If Hong Kong or Singapore in the 1960s had ever had the land or the precision mentality, then either might have been a source for imported small cars to pad out the ranges of the Detroit giants, and try to skewer the dominant Volkswagen Beetle. As it was, it fell to Japan to provide North America’s first so-called ‘captive import’. It was the Dodge Colt in 1970, this boring, bottom-of-the-range model actually being the Mitsubishi Galant. Many more of its ilk would follow – all worthy of unexceptional classic status today.
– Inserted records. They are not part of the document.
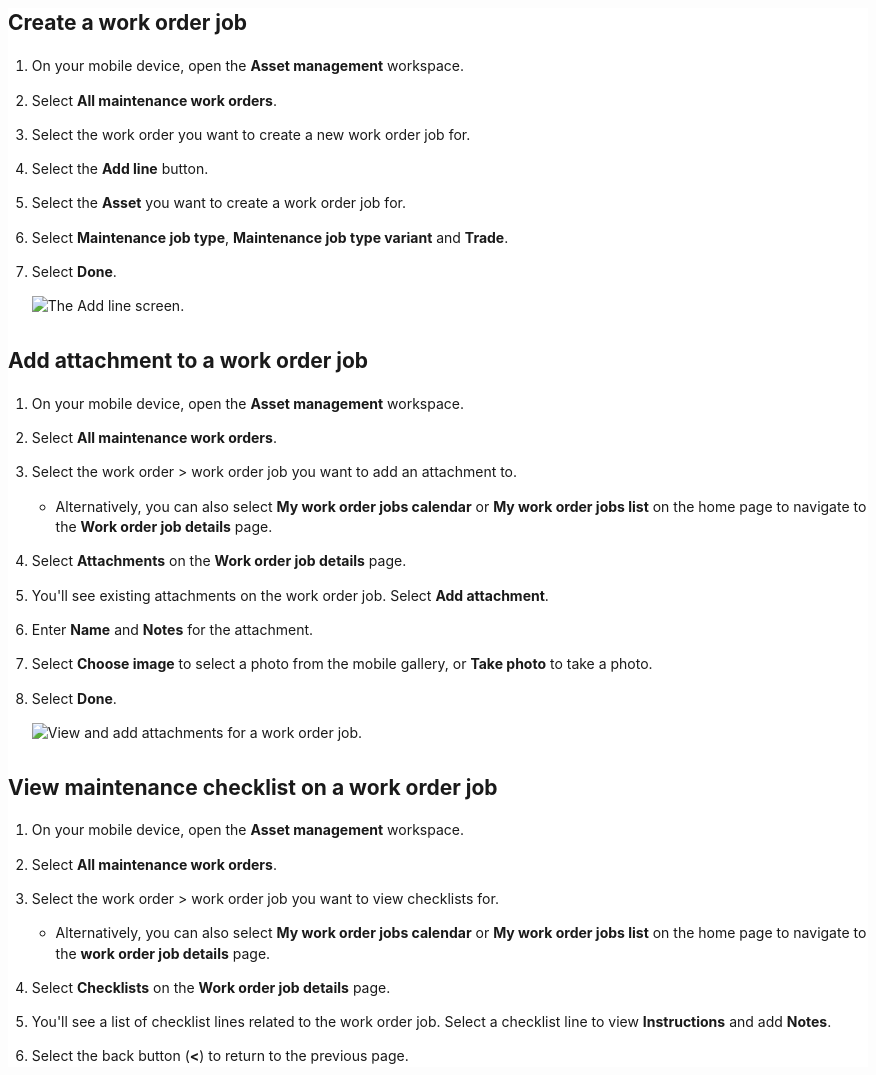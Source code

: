 ## Create a work order job

1. On your mobile device, open the **Asset management** workspace.

1. Select **All maintenance work orders**.

1. Select the work order you want to create a new work order job for.

1. Select the **Add line** button.

1. Select the **Asset** you want to create a work order job for.

1. Select **Maintenance job type**, **Maintenance job type variant** and **Trade**.

1. Select **Done**.

    ![The Add line screen.](media/am-mobile-03.png "The Add line screen")


## Add attachment to a work order job

1. On your mobile device, open the **Asset management** workspace.

1. Select **All maintenance work orders**.

1. Select the work order > work order job you want to add an attachment to.
    - Alternatively, you can also select **My work order jobs calendar** or **My work order jobs list** on the home page to navigate to the **Work order job details** page.

1. Select **Attachments** on the **Work order job details** page.

1. You'll see existing attachments on the work order job. Select **Add attachment**.

1. Enter **Name** and **Notes** for the attachment.

1. Select **Choose image** to select a photo from the mobile gallery, or **Take photo** to take a photo.

1. Select **Done**.

    ![View and add attachments for a work order job.](media/am-mobile-04.png "View and add attachments for a work order job")

## View maintenance checklist on a work order job

1. On your mobile device, open the **Asset management** workspace.

1. Select **All maintenance work orders**.

1. Select the work order > work order job you want to view checklists for.
    - Alternatively, you can also select **My work order jobs calendar** or **My work order jobs list** on the home page to navigate to the **work order job details** page.

1. Select **Checklists** on the **Work order job details** page.

1. You'll see a list of checklist lines related to the work order job. Select a checklist line to view **Instructions** and add **Notes**.

1. Select the back button (**<**) to return to the previous page.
But by the time of the Pontiac LeMans, in 1988, the home of the automotive sweatshop had switched to South Korea. There, Daewoo Motors – the biggest car company you’ve never heard of – was churning out Vauxhalls in disguise, based on the Astra and Belmont MkII, and shipping them off to the US in bulk. Once the Astra MkIII was safely launched in Europe, though, the Koreans realised their contract allowed them to do what they wanted with yesterday’s version, and in autumn 1995 the car – renamed the Daewoo Nexia – came to the UK.
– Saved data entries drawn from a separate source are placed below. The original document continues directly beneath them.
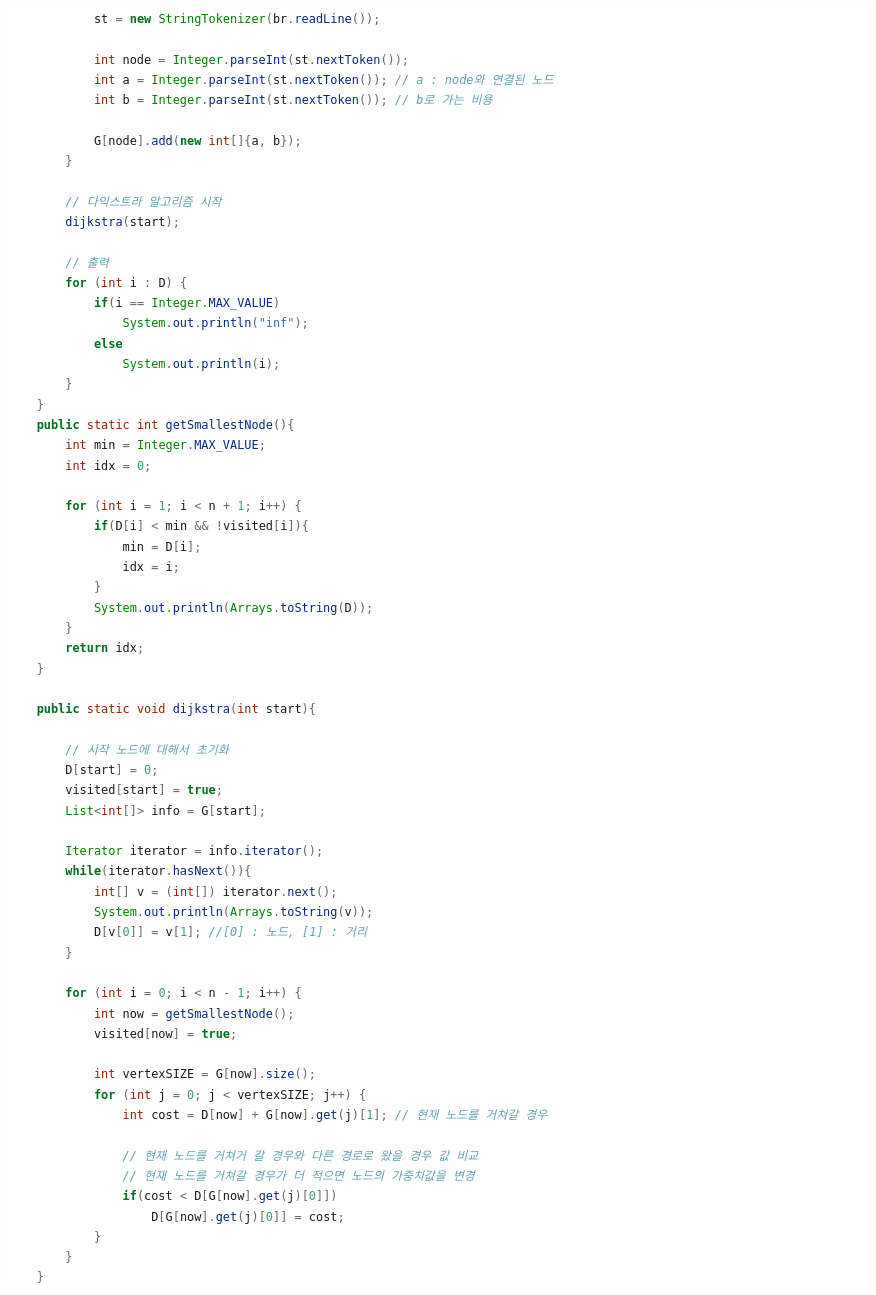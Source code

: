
 ```java
            st = new StringTokenizer(br.readLine());

            int node = Integer.parseInt(st.nextToken());
            int a = Integer.parseInt(st.nextToken()); // a : node와 연결된 노드
            int b = Integer.parseInt(st.nextToken()); // b로 가는 비용

            G[node].add(new int[]{a, b});
        }

		// 다익스트라 알고리즘 시작
        dijkstra(start);
		
        // 출력
        for (int i : D) {
            if(i == Integer.MAX_VALUE)
                System.out.println("inf");
            else
                System.out.println(i);
        }
    }
    public static int getSmallestNode(){
        int min = Integer.MAX_VALUE;
        int idx = 0;

        for (int i = 1; i < n + 1; i++) {
            if(D[i] < min && !visited[i]){
                min = D[i];
                idx = i;
            }
            System.out.println(Arrays.toString(D));
        }
        return idx;
    }

    public static void dijkstra(int start){
    
        // 시작 노드에 대해서 초기화
        D[start] = 0;
        visited[start] = true;
        List<int[]> info = G[start];
        
        Iterator iterator = info.iterator();
        while(iterator.hasNext()){
            int[] v = (int[]) iterator.next();
            System.out.println(Arrays.toString(v));
            D[v[0]] = v[1]; //[0] : 노드, [1] : 거리
        }

        for (int i = 0; i < n - 1; i++) {
            int now = getSmallestNode();
            visited[now] = true;

            int vertexSIZE = G[now].size();
            for (int j = 0; j < vertexSIZE; j++) {
                int cost = D[now] + G[now].get(j)[1]; // 현재 노드를 거쳐갈 경우
				
                // 현재 노드를 거쳐거 갈 경우와 다른 경로로 왔을 경우 값 비교
                // 현재 노드를 거쳐갈 경우가 더 적으면 노드의 가중치값을 변경
                if(cost < D[G[now].get(j)[0]])
                    D[G[now].get(j)[0]] = cost;
            }
        }
    }
```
In doing so, the three-, four- and five-door range became the first mass-produced cars of modern times to be sold to the public by the manufacturer itself, rather than via franchised dealers, through a network of garish showrooms on soulless retail parks.
Helping spark interest was an initial launch promotion where the first 1,000 buyers were able to bring their car back five months later and exchange it for a new one, without paying any more.
It was tricky to get your lips around the name (you were meant to say “Day-oo”) but it was easy to grasp the appeal of the buy-direct offer. The company was keen to stress its no-haggle policy because the package on offer was so juicy. The apparently highly competitive prices (the Nexia started at a paltry £8295) came with a three-year warranty, three years’ free servicing, and three years’ AA membership, while freebies thrown in included one year’s road tax, number plates, a tank of petrol, even a mobile phone.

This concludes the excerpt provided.